Rust was considered but rejected — too steep a learning curve for contributors, violating the walkaway test.
SQLite as Default (ADR-002)
The Mesh targets solo operators and small teams first. Requiring Postgres or MongoDB for a single-node deployment adds unnecessary infrastructure complexity. SQLite via modernc.org/sqlite (pure Go, no CGo) gives zero-config storage in a single file. Backup is a file copy.
The limitation — single writer, not suitable for horizontal scaling — is mitigated by the storage adapter pattern. The same API surface works with MongoDB for multi-node cloud deployments via the MONGODB_URI environment variable.
AGPL v3 License (ADR-003)
If a cloud provider takes the code, wraps it in a managed service, and never contributes back, the open-source community gets nothing. MIT and Apache allow this explicitly.
AGPL v3 adds network copyleft: if you modify The Mesh and offer it as a service, you must share your modifications. A dual-license commercial option is available for enterprises that need an AGPL exemption. This model is well-established (MongoDB, Elastic, GitLab all used variants).
UCAN Over OAuth (ADR-004)
Traditional auth systems require a central authority to validate tokens. In a federated mesh, there is no central authority. UCANs form cryptographic proof chains verifiable without contacting the issuer.

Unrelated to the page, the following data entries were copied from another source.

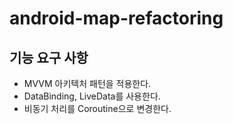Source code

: # android-map-refactoring
## 기능 요구 사항
- MVVM 아키텍처 패턴을 적용한다.
- DataBinding, LiveData를 사용한다.
- 비동기 처리를 Coroutine으로 변경한다.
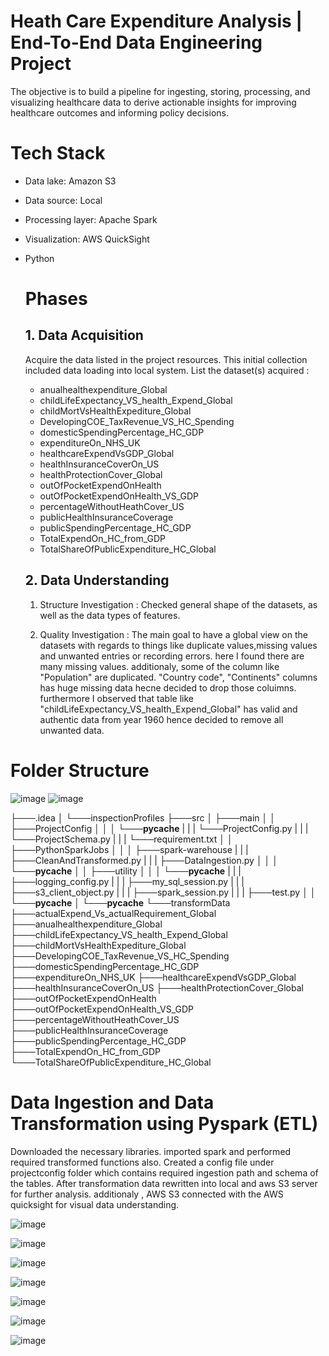 # Heath Care Expenditure Analysis | End-To-End Data Engineering Project

The objective is to build a pipeline for ingesting, storing, processing, and visualizing healthcare data to derive actionable insights for improving healthcare outcomes and informing policy decisions.

# Tech Stack
* Data lake: Amazon S3
* Data source: Local
* Processing layer: Apache Spark
* Visualization: AWS QuickSight
* Python
  

  # Phases
  ## 1.  Data Acquisition
  Acquire the data listed in the project resources. This initial collection included data loading into local system.
  List the dataset(s) acquired :
  * anualhealthexpenditure_Global
  * childLifeExpectancy_VS_health_Expend_Global
  * childMortVsHealthExpediture_Global
  * DevelopingCOE_TaxRevenue_VS_HC_Spending
  * domesticSpendingPercentage_HC_GDP
  * expenditureOn_NHS_UK
  * healthcareExpendVsGDP_Global
  * healthInsuranceCoverOn_US
  * healthProtectionCover_Global
  * outOfPocketExpendOnHealth
  * outOfPocketExpendOnHealth_VS_GDP
  * percentageWithoutHeathCover_US
  * publicHealthInsuranceCoverage
  * publicSpendingPercentage_HC_GDP
  * TotalExpendOn_HC_from_GDP
  * TotalShareOfPublicExpenditure_HC_Global
 
  ## 2. Data Understanding
  1. Structure Investigation : Checked general shape of the datasets, as well as the data types of features.
     
  2. Quality Investigation : The main goal to have a global view on the datasets with regards to things like duplicate values,missing values and unwanted entries or recording errors.
      here I found there are many missing values. additionaly, some of the column like "Population" are duplicated. "Country code", "Continents" columns has huge missing data hecne decided
     to drop those coluimns. furthermore I observed that table like "childLifeExpectancy_VS_health_Expend_Global" has valid and authentic data from year 1960 hence decided to remove all unwanted
     data.

# Folder Structure 

![image](https://github.com/Lbisen-max/HealthcareAnalyticsETL/assets/79071673/d6db330b-4621-4c66-b0bc-93a5ae79757e)
![image](https://github.com/Lbisen-max/HealthcareAnalyticsETL/assets/79071673/66e9a9e3-1c75-410a-bf15-844bd90d0ee4)



├───.idea
│   └───inspectionProfiles
├───src
│   ├───main
│   │   ├───ProjectConfig
│   │   │   └───__pycache__
|   |   |   └───ProjectConfig.py
|   |   |   └───ProjectSchema.py
|   |   |   └───requirement.txt
│   │   ├───PythonSparkJobs
│   │   │   ├───spark-warehouse
|   |   |   ├───CleanAndTransformed.py
|   |   |   ├───DataIngestion.py
│   │   │   └───__pycache__
│   │   ├───utility
│   │   │   └───__pycache__
|   |   |   ├───logging_config.py
|   |   |   ├───my_sql_session.py
|   |   |   ├───s3_client_object.py
|   |   |   ├───spark_session.py
|   |   |   ├───test.py
│   │   └───__pycache__
│   └───__pycache__
└───transformData
    ├───actualExpend_Vs_actualRequirement_Global
    ├───anualhealthexpenditure_Global
    ├───childLifeExpectancy_VS_health_Expend_Global
    ├───childMortVsHealthExpediture_Global
    ├───DevelopingCOE_TaxRevenue_VS_HC_Spending
    ├───domesticSpendingPercentage_HC_GDP
    ├───expenditureOn_NHS_UK
    ├───healthcareExpendVsGDP_Global
    ├───healthInsuranceCoverOn_US
    ├───healthProtectionCover_Global
    ├───outOfPocketExpendOnHealth
    ├───outOfPocketExpendOnHealth_VS_GDP
    ├───percentageWithoutHeathCover_US
    ├───publicHealthInsuranceCoverage
    ├───publicSpendingPercentage_HC_GDP
    ├───TotalExpendOn_HC_from_GDP
    └───TotalShareOfPublicExpenditure_HC_Global


# Data Ingestion and Data Transformation using Pyspark (ETL)

Downloaded the necessary libraries. imported spark and performed required transformed functions also. Created a config file under projectconfig folder which contains required ingestion path and schema of the tables. After transformation data rewritten into local and aws S3 server for further analysis. additionaly , AWS S3 connected with the AWS quicksight for visual data understanding.

![image](https://github.com/Lbisen-max/HealthcareAnalyticsETL/assets/79071673/48e08f40-660c-4972-8120-f0a01bb3e67c)

![image](https://github.com/Lbisen-max/HealthcareAnalyticsETL/assets/79071673/d9dae1a6-981a-496d-8dad-583aa3bca60f)

![image](https://github.com/Lbisen-max/HealthcareAnalyticsETL/assets/79071673/d7a8df95-5a08-49d2-8acf-45fbc23fda7d)

![image](https://github.com/Lbisen-max/HealthcareAnalyticsETL/assets/79071673/3acbeef5-bd92-4857-a329-507cc4cb4a92)

![image](https://github.com/Lbisen-max/HealthcareAnalyticsETL/assets/79071673/6cee7a16-e55f-4a38-973c-a1c9bf7fe3e6)

![image](https://github.com/Lbisen-max/HealthcareAnalyticsETL/assets/79071673/0db95946-3145-43cf-8924-81aa1c48612e)

![image](https://github.com/Lbisen-max/HealthcareAnalyticsETL/assets/79071673/b4ac303e-e895-4a33-a64a-5bea8670c2e0)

The Anti-CLU Principle — named for the antagonist in Tron who granted himself escalating privileges — demands that capabilities can only narrow, never expand. An agent spawned with read-only access to one room cannot grant itself write access to all rooms, regardless of what code it runs. UCAN enforces this at the protocol level.
Single Binary, Not Microservices (ADR-008)
The Mesh targets self-hosters running on a single machine or a small cluster. A microservices architecture requires service discovery, inter-service communication, distributed tracing, and operational complexity that violates the walkaway test.
One Go binary owns everything: HTTP API, WebSocket, auth, storage, bot lifecycle, model proxy, federation. One process, one port (4000), one deployment unit. Copy the binary, set environment variables, run it. Horizontal scaling happens at the mesh-to-mesh level (federation), not at the process level.
OSS-First Model Architecture (ADR-010)
Running open-source models on your own hardware is both a sovereignty position and a security decision. Your data never leaves your mesh. No API provider sees your prompts or completions. No third-party trains on your data.
The model proxy at /api/models/v1/chat/completions is OpenAI-compatible, so switching from a centralized API to a self-hosted model (Llama, Mistral, DeepSeek) requires changing a URL, not rewriting integration code. API models are supported as a convenience fallback, not the default path.